**** MATERIAL FOR THIS TASK
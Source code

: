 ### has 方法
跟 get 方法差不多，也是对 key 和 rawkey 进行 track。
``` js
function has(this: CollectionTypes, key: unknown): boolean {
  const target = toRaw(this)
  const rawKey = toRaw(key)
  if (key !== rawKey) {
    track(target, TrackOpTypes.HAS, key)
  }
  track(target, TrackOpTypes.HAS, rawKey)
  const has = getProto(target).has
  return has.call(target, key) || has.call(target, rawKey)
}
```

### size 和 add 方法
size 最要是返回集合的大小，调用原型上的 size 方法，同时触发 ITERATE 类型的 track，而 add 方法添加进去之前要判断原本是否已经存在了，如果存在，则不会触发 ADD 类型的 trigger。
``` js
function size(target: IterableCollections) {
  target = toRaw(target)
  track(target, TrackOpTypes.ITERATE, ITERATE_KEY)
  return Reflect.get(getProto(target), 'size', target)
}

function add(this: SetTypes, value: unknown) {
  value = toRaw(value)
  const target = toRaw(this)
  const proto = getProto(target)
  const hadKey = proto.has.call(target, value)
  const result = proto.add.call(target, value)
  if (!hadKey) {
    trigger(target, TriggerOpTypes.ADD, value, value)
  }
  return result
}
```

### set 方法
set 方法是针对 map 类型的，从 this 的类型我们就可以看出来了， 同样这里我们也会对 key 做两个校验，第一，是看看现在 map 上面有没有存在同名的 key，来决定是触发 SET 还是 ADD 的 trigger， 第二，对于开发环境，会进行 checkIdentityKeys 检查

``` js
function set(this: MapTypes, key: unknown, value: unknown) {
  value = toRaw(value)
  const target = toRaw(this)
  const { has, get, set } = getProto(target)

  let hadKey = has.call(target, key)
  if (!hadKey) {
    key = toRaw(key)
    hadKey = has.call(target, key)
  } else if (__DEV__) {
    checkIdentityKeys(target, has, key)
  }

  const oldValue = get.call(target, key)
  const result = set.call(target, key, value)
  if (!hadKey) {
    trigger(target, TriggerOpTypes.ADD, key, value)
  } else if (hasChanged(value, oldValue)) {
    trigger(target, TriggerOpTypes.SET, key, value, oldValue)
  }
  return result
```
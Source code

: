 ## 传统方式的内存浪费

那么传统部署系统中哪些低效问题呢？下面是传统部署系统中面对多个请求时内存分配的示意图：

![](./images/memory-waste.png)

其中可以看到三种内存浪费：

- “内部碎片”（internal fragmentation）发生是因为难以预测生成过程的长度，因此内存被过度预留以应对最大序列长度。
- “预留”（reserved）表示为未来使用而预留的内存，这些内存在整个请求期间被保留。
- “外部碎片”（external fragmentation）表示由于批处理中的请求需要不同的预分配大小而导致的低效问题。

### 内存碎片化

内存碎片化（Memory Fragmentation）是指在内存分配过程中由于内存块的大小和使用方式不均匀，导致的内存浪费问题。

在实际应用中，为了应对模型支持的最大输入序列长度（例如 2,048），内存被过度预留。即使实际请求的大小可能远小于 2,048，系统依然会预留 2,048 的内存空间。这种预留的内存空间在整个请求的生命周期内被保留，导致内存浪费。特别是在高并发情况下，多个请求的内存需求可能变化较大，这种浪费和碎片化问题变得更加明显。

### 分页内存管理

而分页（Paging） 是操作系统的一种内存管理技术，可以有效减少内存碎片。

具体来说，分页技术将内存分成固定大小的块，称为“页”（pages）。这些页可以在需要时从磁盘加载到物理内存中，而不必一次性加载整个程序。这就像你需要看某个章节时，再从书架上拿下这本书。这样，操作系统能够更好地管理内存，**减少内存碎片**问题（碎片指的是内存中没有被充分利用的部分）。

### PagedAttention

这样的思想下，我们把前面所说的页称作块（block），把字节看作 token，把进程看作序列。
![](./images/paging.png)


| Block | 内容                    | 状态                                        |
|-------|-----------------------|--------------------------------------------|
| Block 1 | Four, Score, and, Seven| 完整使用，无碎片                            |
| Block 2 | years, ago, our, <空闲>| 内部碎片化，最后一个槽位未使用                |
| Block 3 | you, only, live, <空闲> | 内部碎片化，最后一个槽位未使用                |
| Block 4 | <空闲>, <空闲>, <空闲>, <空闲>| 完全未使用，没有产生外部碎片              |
********
PROBLEM.
Copy out each line from the preceding entries that mentions the word "内部碎片化".

OUTPUT OF THE EXERCISE.
| Block 2 | years, ago, our, <空闲>| 内部碎片化，最后一个槽位未使用                |
| Block 3 | you, only, live, <空闲> | 内部碎片化，最后一个槽位未使用                |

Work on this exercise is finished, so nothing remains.